__Required action__: What lines of the data hold the string "readme"? Copy them all.

__Data extracts__:

———

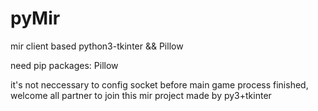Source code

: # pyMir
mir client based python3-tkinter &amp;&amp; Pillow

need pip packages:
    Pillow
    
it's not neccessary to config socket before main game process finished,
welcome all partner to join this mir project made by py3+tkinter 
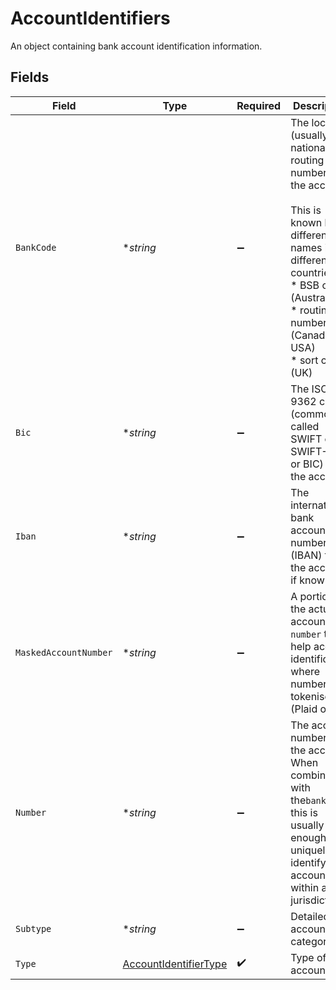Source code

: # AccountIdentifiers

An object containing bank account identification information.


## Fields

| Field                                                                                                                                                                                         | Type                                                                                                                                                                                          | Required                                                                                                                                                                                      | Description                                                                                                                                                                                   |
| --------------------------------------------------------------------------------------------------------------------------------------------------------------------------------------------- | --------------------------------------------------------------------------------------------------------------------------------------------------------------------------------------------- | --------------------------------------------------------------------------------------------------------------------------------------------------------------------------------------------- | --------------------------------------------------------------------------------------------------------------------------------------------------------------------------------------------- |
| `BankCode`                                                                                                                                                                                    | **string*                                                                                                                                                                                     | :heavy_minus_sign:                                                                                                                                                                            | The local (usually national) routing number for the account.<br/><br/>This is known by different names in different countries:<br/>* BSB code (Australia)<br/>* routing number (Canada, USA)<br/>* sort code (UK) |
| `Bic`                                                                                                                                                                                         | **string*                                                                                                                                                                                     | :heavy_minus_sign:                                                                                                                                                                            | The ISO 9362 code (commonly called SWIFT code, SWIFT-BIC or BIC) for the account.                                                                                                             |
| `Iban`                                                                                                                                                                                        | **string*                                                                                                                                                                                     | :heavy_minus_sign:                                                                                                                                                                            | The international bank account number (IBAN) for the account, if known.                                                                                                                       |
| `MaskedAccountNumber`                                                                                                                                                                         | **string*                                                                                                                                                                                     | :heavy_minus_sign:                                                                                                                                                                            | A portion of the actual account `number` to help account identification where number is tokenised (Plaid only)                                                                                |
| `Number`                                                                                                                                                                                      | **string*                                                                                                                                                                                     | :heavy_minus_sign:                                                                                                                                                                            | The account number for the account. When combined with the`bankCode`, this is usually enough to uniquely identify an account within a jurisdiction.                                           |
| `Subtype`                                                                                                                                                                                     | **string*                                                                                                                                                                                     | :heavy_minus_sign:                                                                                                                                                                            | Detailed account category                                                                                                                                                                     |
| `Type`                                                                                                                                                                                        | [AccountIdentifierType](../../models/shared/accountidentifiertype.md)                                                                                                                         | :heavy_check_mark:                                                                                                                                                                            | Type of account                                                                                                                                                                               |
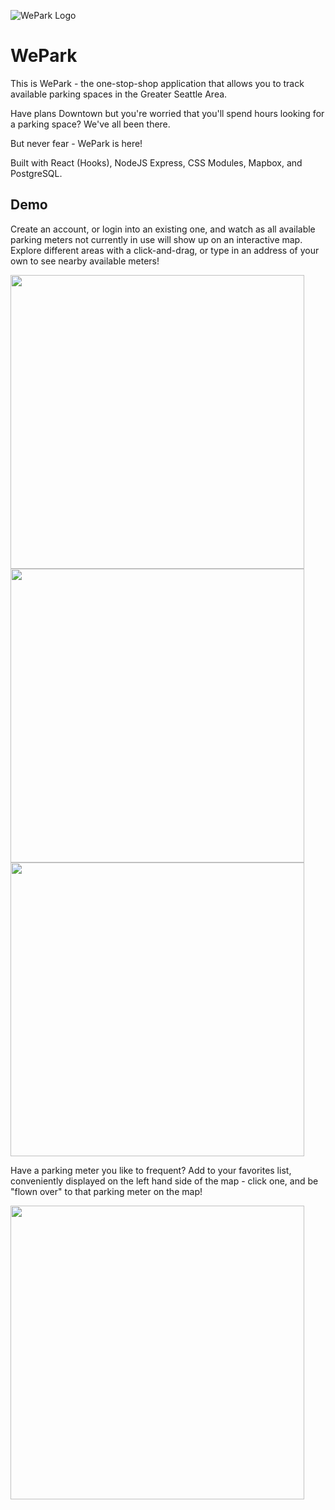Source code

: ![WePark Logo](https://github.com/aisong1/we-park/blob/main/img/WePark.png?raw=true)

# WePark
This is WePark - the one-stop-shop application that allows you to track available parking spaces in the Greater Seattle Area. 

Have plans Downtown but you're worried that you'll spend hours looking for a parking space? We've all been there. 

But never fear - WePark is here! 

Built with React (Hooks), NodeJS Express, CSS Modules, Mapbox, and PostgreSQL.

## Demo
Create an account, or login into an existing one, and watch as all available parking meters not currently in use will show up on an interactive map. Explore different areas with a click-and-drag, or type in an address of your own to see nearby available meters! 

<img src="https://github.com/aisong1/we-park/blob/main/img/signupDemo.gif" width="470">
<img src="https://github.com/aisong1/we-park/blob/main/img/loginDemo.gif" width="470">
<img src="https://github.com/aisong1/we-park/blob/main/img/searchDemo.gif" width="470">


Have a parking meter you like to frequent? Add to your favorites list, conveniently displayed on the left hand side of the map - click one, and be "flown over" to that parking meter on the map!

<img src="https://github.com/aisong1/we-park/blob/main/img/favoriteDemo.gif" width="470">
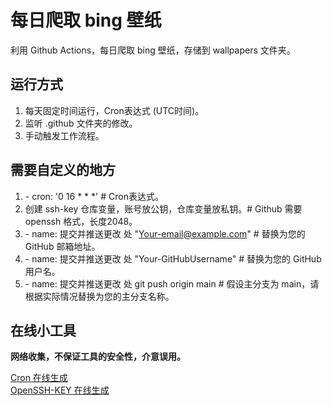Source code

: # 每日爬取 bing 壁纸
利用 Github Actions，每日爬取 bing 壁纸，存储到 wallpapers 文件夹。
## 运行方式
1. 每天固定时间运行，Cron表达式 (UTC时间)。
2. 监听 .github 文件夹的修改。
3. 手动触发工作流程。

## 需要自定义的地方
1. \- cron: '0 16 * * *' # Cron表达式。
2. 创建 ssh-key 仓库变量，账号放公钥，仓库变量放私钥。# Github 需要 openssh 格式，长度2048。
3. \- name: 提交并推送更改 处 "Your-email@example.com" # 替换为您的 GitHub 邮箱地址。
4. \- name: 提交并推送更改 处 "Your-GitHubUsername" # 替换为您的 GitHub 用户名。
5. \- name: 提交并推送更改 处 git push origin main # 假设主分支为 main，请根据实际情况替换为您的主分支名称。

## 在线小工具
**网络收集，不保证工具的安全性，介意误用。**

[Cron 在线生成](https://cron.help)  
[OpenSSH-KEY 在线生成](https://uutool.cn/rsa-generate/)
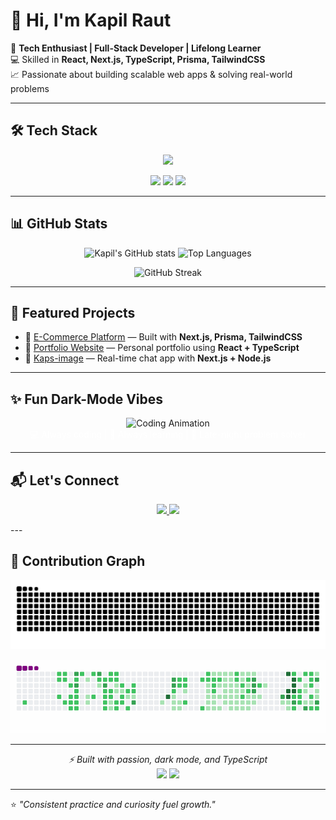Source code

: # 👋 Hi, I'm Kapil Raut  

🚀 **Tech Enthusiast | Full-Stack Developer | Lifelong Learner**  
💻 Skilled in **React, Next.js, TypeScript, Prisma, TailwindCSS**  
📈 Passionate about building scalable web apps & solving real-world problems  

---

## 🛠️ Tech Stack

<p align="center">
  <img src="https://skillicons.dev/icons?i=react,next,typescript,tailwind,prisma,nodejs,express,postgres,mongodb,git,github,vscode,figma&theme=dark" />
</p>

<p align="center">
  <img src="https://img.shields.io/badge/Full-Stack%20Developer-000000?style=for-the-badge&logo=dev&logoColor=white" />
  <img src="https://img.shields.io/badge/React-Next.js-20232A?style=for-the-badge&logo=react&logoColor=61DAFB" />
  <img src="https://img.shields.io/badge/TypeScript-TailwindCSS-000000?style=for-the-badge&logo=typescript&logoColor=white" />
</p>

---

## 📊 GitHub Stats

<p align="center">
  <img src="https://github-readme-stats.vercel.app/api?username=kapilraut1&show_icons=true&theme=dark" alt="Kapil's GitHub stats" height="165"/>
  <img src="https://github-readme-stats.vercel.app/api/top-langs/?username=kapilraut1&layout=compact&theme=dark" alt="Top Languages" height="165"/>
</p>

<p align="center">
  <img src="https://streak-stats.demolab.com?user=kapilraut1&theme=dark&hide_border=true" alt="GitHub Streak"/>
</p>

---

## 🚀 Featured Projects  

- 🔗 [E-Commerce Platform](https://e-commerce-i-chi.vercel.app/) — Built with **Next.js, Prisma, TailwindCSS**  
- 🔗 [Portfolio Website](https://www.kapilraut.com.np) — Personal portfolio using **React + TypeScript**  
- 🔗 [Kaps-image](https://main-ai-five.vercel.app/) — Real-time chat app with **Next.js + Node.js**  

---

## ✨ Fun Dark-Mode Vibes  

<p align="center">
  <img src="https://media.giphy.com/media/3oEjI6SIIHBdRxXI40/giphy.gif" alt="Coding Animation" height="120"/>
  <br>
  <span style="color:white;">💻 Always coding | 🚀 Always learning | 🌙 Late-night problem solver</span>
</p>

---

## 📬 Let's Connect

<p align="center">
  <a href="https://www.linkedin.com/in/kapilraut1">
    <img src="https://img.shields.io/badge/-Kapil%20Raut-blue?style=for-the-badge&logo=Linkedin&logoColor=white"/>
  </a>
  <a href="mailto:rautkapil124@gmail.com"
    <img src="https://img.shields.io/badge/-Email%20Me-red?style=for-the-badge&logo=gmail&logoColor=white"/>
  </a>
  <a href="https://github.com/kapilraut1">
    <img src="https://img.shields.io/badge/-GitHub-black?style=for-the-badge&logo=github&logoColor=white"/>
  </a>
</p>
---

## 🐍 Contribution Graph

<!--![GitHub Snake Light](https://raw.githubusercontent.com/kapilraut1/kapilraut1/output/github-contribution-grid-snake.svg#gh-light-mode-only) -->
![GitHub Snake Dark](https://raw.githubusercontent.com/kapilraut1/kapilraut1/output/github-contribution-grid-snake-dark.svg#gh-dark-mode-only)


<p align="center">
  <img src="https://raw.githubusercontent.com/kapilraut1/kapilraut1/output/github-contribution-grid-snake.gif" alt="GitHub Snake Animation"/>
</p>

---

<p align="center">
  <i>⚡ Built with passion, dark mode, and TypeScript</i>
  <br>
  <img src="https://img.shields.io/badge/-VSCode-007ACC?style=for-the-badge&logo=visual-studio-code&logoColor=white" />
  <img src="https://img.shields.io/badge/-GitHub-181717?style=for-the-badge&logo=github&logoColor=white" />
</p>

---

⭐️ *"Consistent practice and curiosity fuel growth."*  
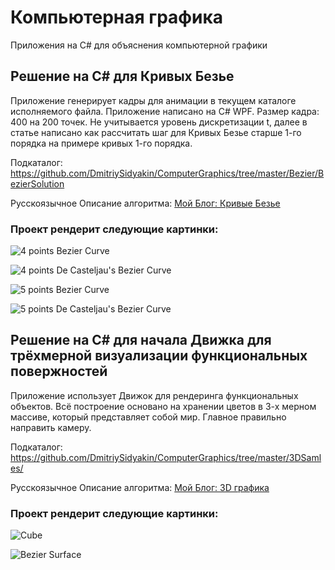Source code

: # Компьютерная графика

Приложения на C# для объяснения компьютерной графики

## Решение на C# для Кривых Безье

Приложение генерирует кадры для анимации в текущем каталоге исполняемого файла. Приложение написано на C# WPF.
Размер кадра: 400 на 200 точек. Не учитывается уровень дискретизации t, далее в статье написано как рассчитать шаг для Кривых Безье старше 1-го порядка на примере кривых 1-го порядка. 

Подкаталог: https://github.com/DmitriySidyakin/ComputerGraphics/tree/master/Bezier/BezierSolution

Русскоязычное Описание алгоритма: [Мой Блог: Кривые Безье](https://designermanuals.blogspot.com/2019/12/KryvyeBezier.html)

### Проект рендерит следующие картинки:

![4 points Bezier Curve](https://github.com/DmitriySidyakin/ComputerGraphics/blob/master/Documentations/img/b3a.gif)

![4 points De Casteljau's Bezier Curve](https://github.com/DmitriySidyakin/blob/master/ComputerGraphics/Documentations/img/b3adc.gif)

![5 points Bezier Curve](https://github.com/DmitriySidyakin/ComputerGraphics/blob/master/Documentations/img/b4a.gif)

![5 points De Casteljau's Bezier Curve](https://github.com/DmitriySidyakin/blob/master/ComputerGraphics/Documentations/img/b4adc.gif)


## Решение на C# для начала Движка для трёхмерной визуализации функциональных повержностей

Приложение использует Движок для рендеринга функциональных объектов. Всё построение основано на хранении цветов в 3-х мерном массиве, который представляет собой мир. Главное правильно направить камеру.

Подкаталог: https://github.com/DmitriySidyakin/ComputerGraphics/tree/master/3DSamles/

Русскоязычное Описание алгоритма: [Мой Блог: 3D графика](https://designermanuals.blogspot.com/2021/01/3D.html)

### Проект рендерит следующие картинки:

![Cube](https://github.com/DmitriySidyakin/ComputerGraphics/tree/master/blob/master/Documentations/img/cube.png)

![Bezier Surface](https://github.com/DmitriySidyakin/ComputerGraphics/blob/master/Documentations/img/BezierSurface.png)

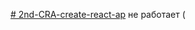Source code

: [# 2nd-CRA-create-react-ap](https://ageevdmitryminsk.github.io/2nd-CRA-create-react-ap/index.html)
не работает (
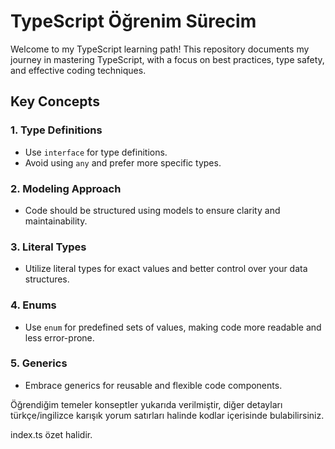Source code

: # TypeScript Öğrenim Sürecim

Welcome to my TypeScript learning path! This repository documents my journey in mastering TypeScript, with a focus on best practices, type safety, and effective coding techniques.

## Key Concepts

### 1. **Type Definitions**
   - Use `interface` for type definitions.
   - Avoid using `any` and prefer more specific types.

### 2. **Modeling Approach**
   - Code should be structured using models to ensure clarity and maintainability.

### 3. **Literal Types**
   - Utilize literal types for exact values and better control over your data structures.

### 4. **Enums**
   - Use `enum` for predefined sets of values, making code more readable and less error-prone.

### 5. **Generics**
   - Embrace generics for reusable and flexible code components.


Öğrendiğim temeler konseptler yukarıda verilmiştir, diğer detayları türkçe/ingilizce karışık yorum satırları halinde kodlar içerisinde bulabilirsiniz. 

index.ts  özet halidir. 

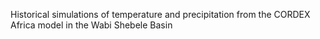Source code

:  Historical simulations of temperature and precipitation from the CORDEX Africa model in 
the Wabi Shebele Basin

———

__Response__:
  <img src="https://github-readme-stats.vercel.app/api?username=kapilraut1&show_icons=true&theme=dark" alt="Kapil's GitHub stats" height="165"/>
  <img src="https://github-readme-stats.vercel.app/api/top-langs/?username=kapilraut1&layout=compact&theme=dark" alt="Top Languages" height="165"/>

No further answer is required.